Benvenuta e benvenuto nel Blog di Christian Bernieri. Sei in un posto dove riflettere e rimuginare in libertà su privacy, sicurezza, protezione dei dati personali e sui fatti che accadono nel mondo, sempre in salsa privacy. Con una tempistica assolutamente randomica, con format per nulla omogenei, con un linguaggio decisamente inappropriato, senza alcuna padronanza della grammatica e della sintassi, ti propongo articoli che nessun editore accetterebbe mai di pubblicare... Divertiti.

30 luglio 2018

Non c'è nulla di più costoso di ciò che è gratis.

Gratis... che affarone.

Ti davano una bella divisa, tre pasti caldi al giorno e un tetto sulla testa. Un affarone per chi non ha nulla. In cambio però  dovevi combattere con le armi un nemico in guerra...
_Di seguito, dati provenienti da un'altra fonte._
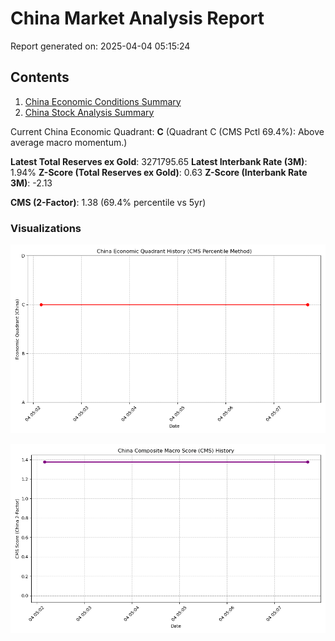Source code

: # China Market Analysis Report

Report generated on: 2025-04-04 05:15:24

## Contents

1. [China Economic Conditions Summary](china_economic_summary.md)
2. [China Stock Analysis Summary](china_stock_summary.md)

Current China Economic Quadrant: **C** (Quadrant C (CMS Pctl 69.4%): Above average macro momentum.)

**Latest Total Reserves ex Gold**: 3271795.65
**Latest Interbank Rate (3M)**: 1.94%
**Z-Score (Total Reserves ex Gold)**: 0.63
**Z-Score (Interbank Rate 3M)**: -2.13

**CMS (2-Factor)**: 1.38 (69.4% percentile vs 5yr)

### Visualizations

![China Economic Quadrant History](china_quadrant_history.png)

![China CMS History](china_cms_history.png)

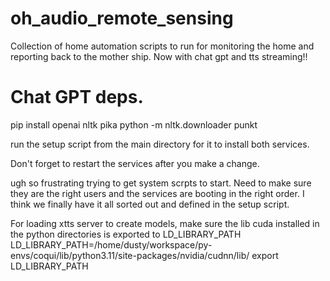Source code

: # oh_audio_remote_sensing
Collection of home automation scripts to run for monitoring the home and reporting back to the mother ship.
Now with chat gpt and tts streaming!!

# Chat GPT deps.
pip install openai nltk pika
python -m nltk.downloader punkt


run the setup script from the main directory for it to install both services.


Don't forget to restart the services after you make a change.

ugh so frustrating trying to get system scrpts to start.  Need to make sure they are the right users and the services are booting in the right order.
I think we finally have it all sorted out and defined in the setup script.

For loading xtts server to create models, make sure the lib cuda installed in the python directories is exported to LD_LIBRARY_PATH
LD_LIBRARY_PATH=/home/dusty/workspace/py-envs/coqui/lib/python3.11/site-packages/nvidia/cudnn/lib/
export LD_LIBRARY_PATH

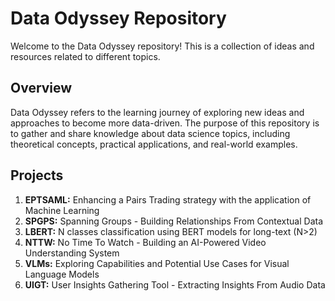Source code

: # Data Odyssey Repository
Welcome to the Data Odyssey repository! This is a collection of ideas and resources related to different topics.

## Overview
Data Odyssey refers to the learning journey of exploring new ideas and approaches to become more data-driven. The purpose of this repository is to gather and share knowledge about data science topics, including theoretical concepts, practical applications, and real-world examples. 

## Projects
1. **EPTSAML:** Enhancing a Pairs Trading strategy with the application of Machine Learning
2. **SPGPS:** Spanning Groups - Building Relationships From Contextual Data
3. **LBERT:** N classes classification using BERT models for long-text (N>2) 
4. **NTTW:** No Time To Watch - Building an AI-Powered Video Understanding System
5. **VLMs:** Exploring Capabilities and Potential Use Cases for Visual Language Models
6. **UIGT:** User Insights Gathering Tool - Extracting Insights From Audio Data
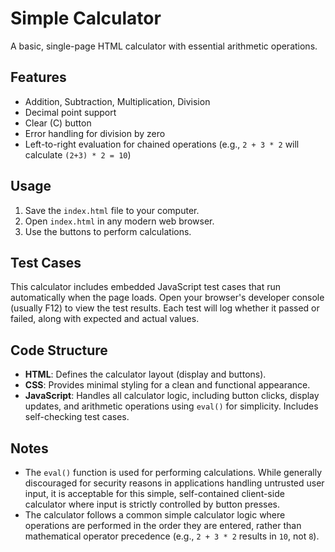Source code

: # Simple Calculator

A basic, single-page HTML calculator with essential arithmetic operations.

## Features
- Addition, Subtraction, Multiplication, Division
- Decimal point support
- Clear (C) button
- Error handling for division by zero
- Left-to-right evaluation for chained operations (e.g., `2 + 3 * 2` will calculate `(2+3) * 2 = 10`)

## Usage
1. Save the `index.html` file to your computer.
2. Open `index.html` in any modern web browser.
3. Use the buttons to perform calculations.

## Test Cases
This calculator includes embedded JavaScript test cases that run automatically when the page loads. Open your browser's developer console (usually F12) to view the test results. Each test will log whether it passed or failed, along with expected and actual values.

## Code Structure
- **HTML**: Defines the calculator layout (display and buttons).
- **CSS**: Provides minimal styling for a clean and functional appearance.
- **JavaScript**: Handles all calculator logic, including button clicks, display updates, and arithmetic operations using `eval()` for simplicity. Includes self-checking test cases.

## Notes
- The `eval()` function is used for performing calculations. While generally discouraged for security reasons in applications handling untrusted user input, it is acceptable for this simple, self-contained client-side calculator where input is strictly controlled by button presses.
- The calculator follows a common simple calculator logic where operations are performed in the order they are entered, rather than mathematical operator precedence (e.g., `2 + 3 * 2` results in `10`, not `8`).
Anche un anno di pay-tv gratis è un affarone... finché non scopri che il contratto è triennale e gli anni successivi hanno un costo ben diverso, che al contratto sono associati servizi ulteriori, newsletter, profilazione sulle abitudini di fruizione, promozioni di partner commerciali, ecc. Certamente nessuno è obbligato ad aderire alla proposta e chiunque può leggere anche le scritte con caratteri minuscoli, ma i modi per offuscare il meccanismo di persuasione sono molti. Possiamo chiamarla prova gratuita, possiamo chiamarlo regalo per i nuovi abbonati, possiamo chiamarla personalizzazione dell'esperienza utente, possiamo chiamarlo dolus bonus, tuttavia, superando ogni punto di vista, resta una sola inconfutabile verità: quel primo anno non è affatto gratis.


Oggi, magari in modo meno evidente, il meccanismo è il medesimo di sempre: sembra gratis ma non lo è.
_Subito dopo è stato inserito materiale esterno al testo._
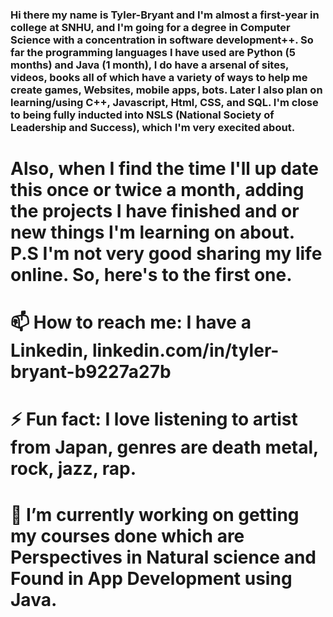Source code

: ### Hi there my name is Tyler-Bryant and I'm almost a first-year in college at SNHU, and I'm going for a degree in Computer Science with a concentration in software development++. So far the programming languages I have used are Python (5 months) and Java (1 month), I do have a arsenal of sites, videos, books all of which have a variety of ways to help me create games, Websites, mobile apps, bots. Later I also plan on learning/using C++, Javascript, Html, CSS, and SQL. I'm close to being fully inducted into NSLS (National Society of Leadership and Success), which I'm very execited about.


# Also, when I find the time I'll up date this once or twice a month, adding the projects I have finished and or new things I'm learning on about. P.S I'm not very good sharing my life online. So, here's to the first one.
# 📫 How to reach me: I have a Linkedin, linkedin.com/in/tyler-bryant-b9227a27b
# ⚡ Fun fact: I love listening to artist from Japan, genres are death metal, rock, jazz, rap.
# 🔭 I’m currently working on getting my courses done which are Perspectives in Natural science and Found in App Development using Java.


<!--
**AManiacalJester/AManiacalJester** is a ✨ _special_ ✨ repository because its `README.md` (this file) appears on your GitHub profile.

Here are some ideas to get you started:

- 🌱 I’m currently learning ...
- 👯 I’m looking to collaborate on ...
- 🤔 I’m looking for help with ...
- 💬 Ask me about ...
-->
Oggi il valore di scambio non è nemmeno visibile agli occhi di chi, con entusiasmo, usufruisce di un fighissimo servizio gratuito.
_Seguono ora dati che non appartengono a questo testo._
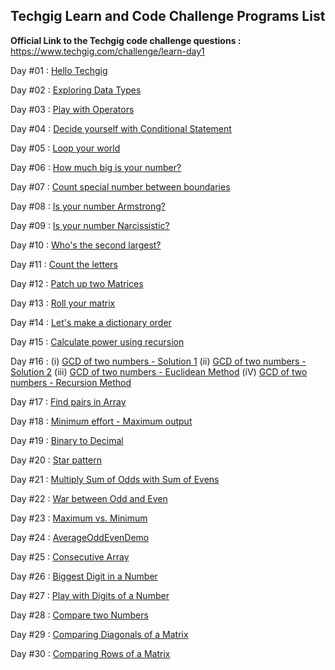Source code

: Techgig Learn and Code Challenge Programs List
----------------------------------------------
<b>Official Link to the Techgig code challenge questions :</b> https://www.techgig.com/challenge/learn-day1

Day #01 : <a href="AddStringDemo.java">Hello Techgig</a>

Day #02 : <a href="GetClassDemo.java">Exploring Data Types</a>

Day #03 : <a href="SimpleInterestDemo.java">Play with Operators</a>

Day #04 : <a href="ConditionalsDemo.java">Decide yourself with Conditional Statement</a>

Day #05 : <a href="FactorialDemo.java">Loop your world</a>

Day #06 : <a href="NumberCountDemo.java">How much big is your number?</a>

Day #07 : <a href="PrimeCountDemo.java">Count special number between boundaries</a>

Day #08 : <a href="ArmstrongDemo.java">Is your number Armstrong?</a>

Day #09 : <a href="NarcissisticDemo.java">Is your number Narcissistic?</a>

Day #10 : <a href="SecondLargestDemo.java">Who's the second largest?</a>

Day #11 : <a href="StringCounterDemo.java">Count the letters</a>

Day #12 : <a href="MatrixAdditionDemo.java">Patch up two Matrices</a>

Day #13 : <a href="MatrixRollDemo.java">Roll your matrix</a>

Day #14 : <a href="DictionaryLexicalDemo.java">Let's make a dictionary order</a>

Day #15 : <a href="PowerRecursionDemo.java">Calculate power using recursion</a>

Day #16 : (i) <a href="GCDDemo.java">GCD of two numbers - Solution 1</a>
         (ii) <a href="GCDDemo2.java">GCD of two numbers - Solution 2</a>
         (iii) <a href="GCDEuclideanDemo.java">GCD of two numbers - Euclidean Method</a>
         (iV) <a href="GCDRecursionDemo.java">GCD of two numbers - Recursion Method</a>

Day #17 : <a href="FindInArrayDemo.java">Find pairs in Array</a>

Day #18 : <a href="SortingSubArrayDemo.java">Minimum effort - Maximum output</a>

Day #19 : <a href="BinaryToDecimalDemo.java">Binary to Decimal</a>

Day #20 : <a href="CylinderStarPatternDemo.java">Star pattern</a>

Day #21 : <a href="AddProductOddEvenDemo.java">Multiply Sum of Odds with Sum of Evens</a>

Day #22 : <a href="AddSubtractOddEvenDemo.java">War between Odd and Even</a>

Day #23 : <a href="MinVSMaxArrayDemo.java">Maximum vs. Minimum</a>

Day #24 : <a href="AverageOddEvenDemo.java">AverageOddEvenDemo</a>

Day #25 : <a href="ConsecutiveArrayDemo.java">Consecutive Array</a>

Day #26 : <a href="BiggestDigitDemo.java">Biggest Digit in a Number</a>

Day #27 : <a href="OddEvenSubtractDemo.java">Play with Digits of a Number</a>

Day #28 : <a href="CompareSumOfDigitsDemo.java">Compare two Numbers</a>

Day #29 : <a href="CompareDiagonalMatrixDemo.java">Comparing Diagonals of a Matrix</a>

Day #30 : <a href="CompareMatrixRowsDemo.java">Comparing Rows of a Matrix </a>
Tutti possono vedere il valore di uno sconto o il totale dei soldi risparmiati, purtroppo sono ancora pochi a poter intuire il valore dei dati e ancora meno sono le persone che sanno intuire il valore dell'interconnessione dei dati, dell'uso evoluto e del vero costo della promozione.

Ogni volta che siamo di fronte alla gratuità, c'è il concreto rischio di trasformarsi, senza accorgersene e con il nostro pieno consenso, in un limone spremuto sino all'ultima goccia.

Questo scenario è ricorrente nei modelli di business imperanti e consolidati. Mi confronto spesso con aziende che impostano gran parte della loro attività su escamotage di questo tipo e che propongono prodotti e servizi con il solo scopo di raccogliere e utilizzare dati personali, dati di consumo, preferenze, scelte, che interconnettono i dati per poter essere più efficaci nel promuovere il prodotto giusto per la persona giusta, nel momento giusto!
Il GDPR impone un livello di trasparenza e dei vincoli di legittimità che destabilizzano e che minano alle fondamenta questo consolidato meccanismo.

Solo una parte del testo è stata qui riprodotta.